When Nintendo announced the name of its new system — Wii — the cackles turned into guffaws. The experts at Sony and Microsoft
reminded journalists that there was a reason their machines had sci-fi-sounding names like Xbox 360 or PS3. When Nintendo
introduced Wii at a convention in the summer of 2005, the crowd offered only a stunned, perplexed silence. “It was,” recalled
Miyamoto’s boss, Nintendo’s CEO, Satoru Iwata, “as though the audience didn’t know how to react.”

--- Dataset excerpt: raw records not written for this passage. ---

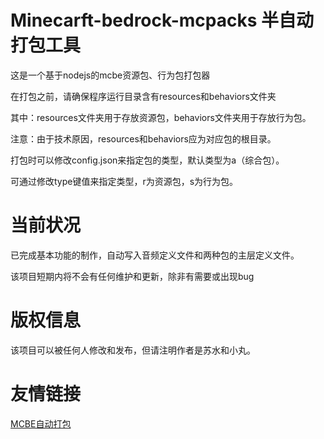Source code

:# Minecarft-bedrock-mcpacks 半自动打包工具

这是一个基于nodejs的mcbe资源包、行为包打包器

在打包之前，请确保程序运行目录含有resources和behaviors文件夹

其中：resources文件夹用于存放资源包，behaviors文件夹用于存放行为包。

注意：由于技术原因，resources和behaviors应为对应包的根目录。

打包时可以修改config.json来指定包的类型，默认类型为a（综合包）。

可通过修改type键值来指定类型，r为资源包，s为行为包。

# 当前状况

已完成基本功能的制作，自动写入音频定义文件和两种包的主层定义文件。

该项目短期内将不会有任何维护和更新，除非有需要或出现bug

# 版权信息

该项目可以被任何人修改和发布，但请注明作者是苏水和小丸。

# 友情链接

[MCBE自动打包](https://github.com/MRWS0X2F/AutoPack)
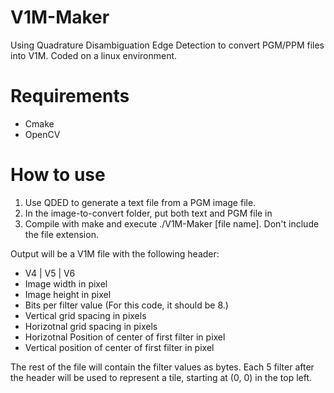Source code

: # V1M-Maker
Using Quadrature Disambiguation Edge Detection to convert PGM/PPM files into V1M. Coded on a linux environment.

# Requirements
- Cmake
- OpenCV

# How to use
1. Use QDED to generate a text file from a PGM image file.
2. In the image-to-convert folder, put both text and PGM file in
3. Compile with make and execute ./V1M-Maker [file name]. Don't include the file extension.

Output will be a V1M file with the following header:
- V4 | V5 | V6
- Image width in pixel
- Image height in pixel
- Bits per filter value (For this code, it should be 8.)
- Vertical grid spacing in pixels
- Horizotnal grid spacing in pixels
- Horizotnal Position of center of first filter in pixel
- Vertical position of center of first filter in pixel

The rest of the file will contain the filter values as bytes. Each 5 filter after the header will be used to represent a tile, starting at (0, 0) in the top left.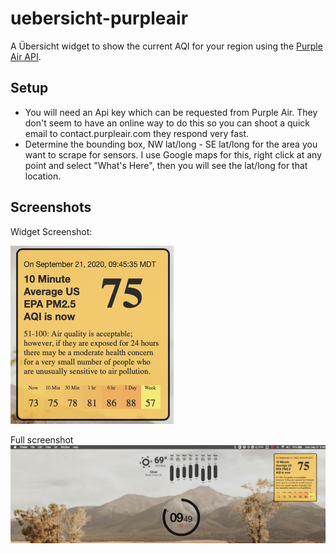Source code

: # uebersicht-purpleair

A Übersicht widget to show the current AQI for your region using the [Purple Air API](http://api.purpleair.com/).

## Setup
  * You will need an Api key which can be requested from Purple Air. They don't seem to have an online way to do this so you can shoot a quick email to contact.purpleair.com they respond very fast.
  * Determine the bounding box, NW lat/long - SE lat/long for the area you want to scrape for sensors. I use Google maps for this, right click at any point and select "What's Here", then you will see the lat/long for that location.

## Screenshots

Widget Screenshot:

![Widget Screenshot](https://raw.githubusercontent.com/th3jamin/uebersicht-purpleair/master/widget-screenshot.png)

Full screenshot
![Resized](https://raw.githubusercontent.com/th3jamin/uebersicht-purpleair/master/full-screenshot.png)

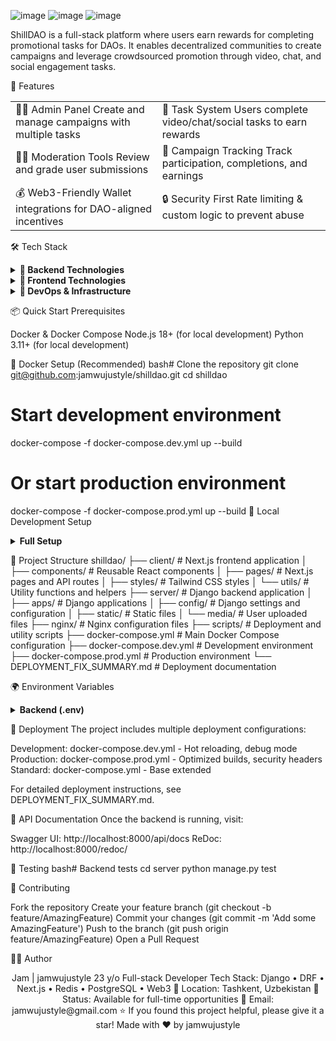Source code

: 
![image](https://github.com/user-attachments/assets/f5cab88b-9c14-42c4-b40a-86bca8aa1831)
![image](https://github.com/user-attachments/assets/0bab8666-beb3-427e-ad07-481fb3c42c7e)
![image](https://github.com/user-attachments/assets/2ef6aa1f-711e-487c-87c5-905b6a3bd2b6)



ShillDAO is a full-stack platform where users earn rewards for completing promotional tasks for DAOs. It enables decentralized communities to create campaigns and leverage crowdsourced promotion through video, chat, and social engagement tasks.


🚀 Features
<table>
<tr>
<td>
🧑‍💼 Admin Panel
Create and manage campaigns with multiple tasks
</td>
<td>
🎯 Task System
Users complete video/chat/social tasks to earn rewards
</td>
</tr>
<tr>
<td>
👨‍⚖️ Moderation Tools
Review and grade user submissions
</td>
<td>
🧾 Campaign Tracking
Track participation, completions, and earnings
</td>
</tr>
<tr>
<td>
💰 Web3-Friendly
Wallet integrations for DAO-aligned incentives
</td>
<td>
🔒 Security First
Rate limiting & custom logic to prevent abuse
</td>
</tr>
</table>

🛠 Tech Stack
<details>
<summary><b>🔧 Backend Technologies</b></summary>

Framework: Python + Django REST Framework
Database: PostgreSQL
Cache & Queue: Redis + Celery for background jobs
Authentication: JWT for secure authentication
API: RESTful endpoints with comprehensive documentation

</details>
<details>
<summary><b>🎨 Frontend Technologies</b></summary>

Framework: Next.js + TypeScript
Data Fetching: TanStack Query for efficient data management
Styling: Tailwind CSS for responsive design
HTTP Client: Axios with js-cookie for API/session handling
State Management: React hooks + TanStack Query

</details>
<details>
<summary><b>🚀 DevOps & Infrastructure</b></summary>

Reverse Proxy: Nginx configuration
CDN: Cloudflare integration
Containerization: Docker + Docker Compose
Environment: Multi-stage deployment (dev/prod)
Security: Rate limiting, CORS, environment variables

</details>

📦 Quick Start
Prerequisites

Docker & Docker Compose
Node.js 18+ (for local development)
Python 3.11+ (for local development)

🐳 Docker Setup (Recommended)
bash# Clone the repository
git clone git@github.com:jamwujustyle/shilldao.git
cd shilldao

# Start development environment
docker-compose -f docker-compose.dev.yml up --build

# Or start production environment
docker-compose -f docker-compose.prod.yml up --build
🔧 Local Development Setup
<details>
<summary><b>Full Setup</b></summary>
cp .env.example .env  # Configure your environment variables
run start-dev.sh script to start all containers 
</details>


📂 Project Structure
shilldao/
├── client/                      # Next.js frontend application
│   ├── components/              # Reusable React components
│   ├── pages/                   # Next.js pages and API routes
│   ├── styles/                  # Tailwind CSS styles
│   └── utils/                   # Utility functions and helpers
├── server/                      # Django backend application
│   ├── apps/                    # Django applications
│   ├── config/                  # Django settings and configuration
│   ├── static/                  # Static files
│   └── media/                   # User uploaded files
├── nginx/                       # Nginx configuration files
├── scripts/                     # Deployment and utility scripts
├── docker-compose.yml           # Main Docker Compose configuration
├── docker-compose.dev.yml       # Development environment
├── docker-compose.prod.yml      # Production environment
└── DEPLOYMENT_FIX_SUMMARY.md    # Deployment documentation

🌍 Environment Variables
<details>
<summary><b>Backend (.env)</b></summary>
env# Database


# Redis
REDIS_URL=redis://localhost:6379

# Security
SECRET_KEY=your-django-secret-key


# Web3 (if applicable)
NEXT_PUBLIC_WALLET_CONNECT_PROJECT_ID=your-project-id
</details>

🚀 Deployment
The project includes multiple deployment configurations:

Development: docker-compose.dev.yml - Hot reloading, debug mode
Production: docker-compose.prod.yml - Optimized builds, security headers
Standard: docker-compose.yml - Base extended

For detailed deployment instructions, see DEPLOYMENT_FIX_SUMMARY.md.

📝 API Documentation
Once the backend is running, visit:

Swagger UI: http://localhost:8000/api/docs
ReDoc: http://localhost:8000/redoc/


🧪 Testing
bash# Backend tests
cd server
python manage.py test



🤝 Contributing

Fork the repository
Create your feature branch (git checkout -b feature/AmazingFeature)
Commit your changes (git commit -m 'Add some AmazingFeature')
Push to the branch (git push origin feature/AmazingFeature)
Open a Pull Request


👨‍💻 Author
<div align="center">
Jam | jamwujustyle
23 y/o Full-stack Developer
Tech Stack: Django • DRF • Next.js • Redis • PostgreSQL • Web3
📍 Location: Tashkent, Uzbekistan
💼 Status: Available for full-time opportunities
📧 Email: jamwujustyle@gmail.com
⭐ If you found this project helpful, please give it a star!
Made with ❤️ by jamwujustyle
</div>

Consumers did. Within weeks of its introduction, Wii became a hit. It rapidly overtook those expensive Sony and Microsoft
boxes, eventually surpassing both in total sales. And because the Wii console wasn’t based on ludicrously expensive technology,
Nintendo was able to sell it for less than half the price of an Xbox and make money on each console. In homes in Japan, the
United States, and Europe — those homes lucky enough to actually lay their hands on Wii, which generally had a waiting list
of several months — owners cleared space in front of their TVs, pushed their couches out of the way instead of sitting on
them, then jumped, crawled, and flailed around with their Wiimotes. Wii killed the idea that a video game was something you
played without breaking a sweat.

As if to hammer this point home, Nintendo introduced an exercise version called the Wii Fit. If you didn’t know better, if,
say, you worked for Sony or Microsoft, you might have thought the Wii Fit was some sort of elaborate joke: an
exercise system
designed for fat, out-of-shape gamers who only let go of their remotes to open a bag of potato chips? What next, a dating
service? In fact, the Wii Fit, which involved a small platform on which you could jump, twist, and bend, became an instant
best seller. Large numbers of women starting buying Wii, a first in the thirty-year history of console games. Miyamoto had
demolished the wall between real and virtual, eroded the idea that the world was split into “gamers” and “nongamers,” and
forced his competition to completely rethink the whole idea of a game, of what they were doing when they came to the office
every day. And how had he done this? Well, this was why the Wii mattered for reasons important well beyond the world of tweens.

6. Danger Mouse

In technology circles there is a word for what Miyamoto made with Wii: a mashup. He had “mashed up” two seemingly unrelated
things — an accelerometer and a video game — to create something new. And in our revolutionary age, the mashup is a sign of
a different landscape of power, more or less what Cubism was one hundred years ago. If the Cubist revolution demanded that
we look at one thing from multiple perspectives, mashup logic demands that we look at the world as multiple objects mixed
in multiple — unpredictable — ways to create totally new objects or situations. Earl Gray, an American environmental scientist,
calls this “the new math,” an expression derived from experiments he’s performed in which chemicals separately have no effect
on the body but mixed together create a toxic, cancerous result. Gray calls these cases “zero plus zero equals something.”